[The input — start]
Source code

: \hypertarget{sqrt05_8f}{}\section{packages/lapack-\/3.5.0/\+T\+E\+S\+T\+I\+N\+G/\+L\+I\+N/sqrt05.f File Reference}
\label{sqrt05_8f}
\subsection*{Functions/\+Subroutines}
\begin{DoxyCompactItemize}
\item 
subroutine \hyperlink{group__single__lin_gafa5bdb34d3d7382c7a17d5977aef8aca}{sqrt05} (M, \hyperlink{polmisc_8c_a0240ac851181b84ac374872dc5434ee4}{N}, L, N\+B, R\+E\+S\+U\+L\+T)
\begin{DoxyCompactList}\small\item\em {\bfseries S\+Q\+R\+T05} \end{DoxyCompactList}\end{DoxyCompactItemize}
[The input — finish]
§ **Work instruction**:
Would you output every entry exactly as it was written?

§ **Exercise result**:
Source code

: \hypertarget{sqrt05_8f}{}\section{packages/lapack-\/3.5.0/\+T\+E\+S\+T\+I\+N\+G/\+L\+I\+N/sqrt05.f File Reference}
\label{sqrt05_8f}
\subsection*{Functions/\+Subroutines}
\begin{DoxyCompactItemize}
\item 
subroutine \hyperlink{group__single__lin_gafa5bdb34d3d7382c7a17d5977aef8aca}{sqrt05} (M, \hyperlink{polmisc_8c_a0240ac851181b84ac374872dc5434ee4}{N}, L, N\+B, R\+E\+S\+U\+L\+T)
\begin{DoxyCompactList}\small\item\em {\bfseries S\+Q\+R\+T05} \end{DoxyCompactList}\end{DoxyCompactItemize}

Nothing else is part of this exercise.